> [The task]: Whatever the listing holds, output it without alteration.

> [Extracted data]:

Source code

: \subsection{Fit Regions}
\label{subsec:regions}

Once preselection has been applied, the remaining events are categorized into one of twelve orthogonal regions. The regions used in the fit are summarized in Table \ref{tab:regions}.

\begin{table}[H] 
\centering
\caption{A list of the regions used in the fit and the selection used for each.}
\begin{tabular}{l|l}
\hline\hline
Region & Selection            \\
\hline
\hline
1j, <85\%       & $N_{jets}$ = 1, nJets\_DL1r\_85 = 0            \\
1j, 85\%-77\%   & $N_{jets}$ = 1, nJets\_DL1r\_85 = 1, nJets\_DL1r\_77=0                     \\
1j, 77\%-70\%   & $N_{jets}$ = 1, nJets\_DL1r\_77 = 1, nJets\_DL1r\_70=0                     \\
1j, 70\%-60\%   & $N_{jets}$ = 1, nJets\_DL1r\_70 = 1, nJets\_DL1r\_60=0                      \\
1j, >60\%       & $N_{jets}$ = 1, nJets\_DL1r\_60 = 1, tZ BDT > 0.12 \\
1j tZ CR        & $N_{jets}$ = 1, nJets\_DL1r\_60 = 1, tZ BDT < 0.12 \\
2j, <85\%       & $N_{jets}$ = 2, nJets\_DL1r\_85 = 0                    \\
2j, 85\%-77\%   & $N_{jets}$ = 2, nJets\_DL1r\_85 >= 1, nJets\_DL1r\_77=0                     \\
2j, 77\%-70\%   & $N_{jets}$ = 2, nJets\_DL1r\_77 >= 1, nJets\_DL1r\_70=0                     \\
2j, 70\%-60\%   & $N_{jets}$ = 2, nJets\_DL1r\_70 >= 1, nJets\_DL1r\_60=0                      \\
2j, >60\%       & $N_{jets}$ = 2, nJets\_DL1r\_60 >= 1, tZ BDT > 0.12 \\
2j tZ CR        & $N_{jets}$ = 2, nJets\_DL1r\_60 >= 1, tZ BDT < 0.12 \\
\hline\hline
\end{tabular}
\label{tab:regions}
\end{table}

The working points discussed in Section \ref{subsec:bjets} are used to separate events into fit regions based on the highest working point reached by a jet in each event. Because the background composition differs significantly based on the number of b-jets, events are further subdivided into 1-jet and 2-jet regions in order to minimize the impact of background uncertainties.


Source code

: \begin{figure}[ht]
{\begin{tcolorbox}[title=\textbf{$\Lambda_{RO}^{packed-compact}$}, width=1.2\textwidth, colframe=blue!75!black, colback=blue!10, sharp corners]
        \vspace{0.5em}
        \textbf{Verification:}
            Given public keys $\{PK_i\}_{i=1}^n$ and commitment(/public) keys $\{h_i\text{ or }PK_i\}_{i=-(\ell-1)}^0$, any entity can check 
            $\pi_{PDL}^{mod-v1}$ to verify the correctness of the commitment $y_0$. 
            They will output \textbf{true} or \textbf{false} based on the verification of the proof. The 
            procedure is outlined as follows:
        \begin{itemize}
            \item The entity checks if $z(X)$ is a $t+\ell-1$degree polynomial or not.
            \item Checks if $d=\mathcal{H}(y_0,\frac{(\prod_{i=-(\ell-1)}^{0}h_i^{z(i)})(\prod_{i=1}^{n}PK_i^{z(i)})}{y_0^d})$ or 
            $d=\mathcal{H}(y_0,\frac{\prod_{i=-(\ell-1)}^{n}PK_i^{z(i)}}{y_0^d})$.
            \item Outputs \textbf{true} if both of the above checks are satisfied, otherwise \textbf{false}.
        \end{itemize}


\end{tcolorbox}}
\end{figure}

> [Response to the exercise]:
Source code

: \subsection{Fit Regions}
\label{subsec:regions}

Once preselection has been applied, the remaining events are categorized into one of twelve orthogonal regions. The regions used in the fit are summarized in Table \ref{tab:regions}.

\begin{table}[H] 
\centering
\caption{A list of the regions used in the fit and the selection used for each.}
\begin{tabular}{l|l}
\hline\hline
Region & Selection            \\
\hline
\hline
1j, <85\%       & $N_{jets}$ = 1, nJets\_DL1r\_85 = 0            \\
1j, 85\%-77\%   & $N_{jets}$ = 1, nJets\_DL1r\_85 = 1, nJets\_DL1r\_77=0                     \\
1j, 77\%-70\%   & $N_{jets}$ = 1, nJets\_DL1r\_77 = 1, nJets\_DL1r\_70=0                     \\
1j, 70\%-60\%   & $N_{jets}$ = 1, nJets\_DL1r\_70 = 1, nJets\_DL1r\_60=0                      \\
1j, >60\%       & $N_{jets}$ = 1, nJets\_DL1r\_60 = 1, tZ BDT > 0.12 \\
1j tZ CR        & $N_{jets}$ = 1, nJets\_DL1r\_60 = 1, tZ BDT < 0.12 \\
2j, <85\%       & $N_{jets}$ = 2, nJets\_DL1r\_85 = 0                    \\
2j, 85\%-77\%   & $N_{jets}$ = 2, nJets\_DL1r\_85 >= 1, nJets\_DL1r\_77=0                     \\
2j, 77\%-70\%   & $N_{jets}$ = 2, nJets\_DL1r\_77 >= 1, nJets\_DL1r\_70=0                     \\
2j, 70\%-60\%   & $N_{jets}$ = 2, nJets\_DL1r\_70 >= 1, nJets\_DL1r\_60=0                      \\
2j, >60\%       & $N_{jets}$ = 2, nJets\_DL1r\_60 >= 1, tZ BDT > 0.12 \\
2j tZ CR        & $N_{jets}$ = 2, nJets\_DL1r\_60 >= 1, tZ BDT < 0.12 \\
\hline\hline
\end{tabular}
\label{tab:regions}
\end{table}

The working points discussed in Section \ref{subsec:bjets} are used to separate events into fit regions based on the highest working point reached by a jet in each event. Because the background composition differs significantly based on the number of b-jets, events are further subdivided into 1-jet and 2-jet regions in order to minimize the impact of background uncertainties.


Source code

: \begin{figure}[ht]
{\begin{tcolorbox}[title=\textbf{$\Lambda_{RO}^{packed-compact}$}, width=1.2\textwidth, colframe=blue!75!black, colback=blue!10, sharp corners]
        \vspace{0.5em}
        \textbf{Verification:}
            Given public keys $\{PK_i\}_{i=1}^n$ and commitment(/public) keys $\{h_i\text{ or }PK_i\}_{i=-(\ell-1)}^0$, any entity can check 
            $\pi_{PDL}^{mod-v1}$ to verify the correctness of the commitment $y_0$. 
            They will output \textbf{true} or \textbf{false} based on the verification of the proof. The 
            procedure is outlined as follows:
        \begin{itemize}
            \item The entity checks if $z(X)$ is a $t+\ell-1$degree polynomial or not.
            \item Checks if $d=\mathcal{H}(y_0,\frac{(\prod_{i=-(\ell-1)}^{0}h_i^{z(i)})(\prod_{i=1}^{n}PK_i^{z(i)})}{y_0^d})$ or 
            $d=\mathcal{H}(y_0,\frac{\prod_{i=-(\ell-1)}^{n}PK_i^{z(i)}}{y_0^d})$.
            \item Outputs \textbf{true} if both of the above checks are satisfied, otherwise \textbf{false}.
        \end{itemize}


\end{tcolorbox}}
\end{figure}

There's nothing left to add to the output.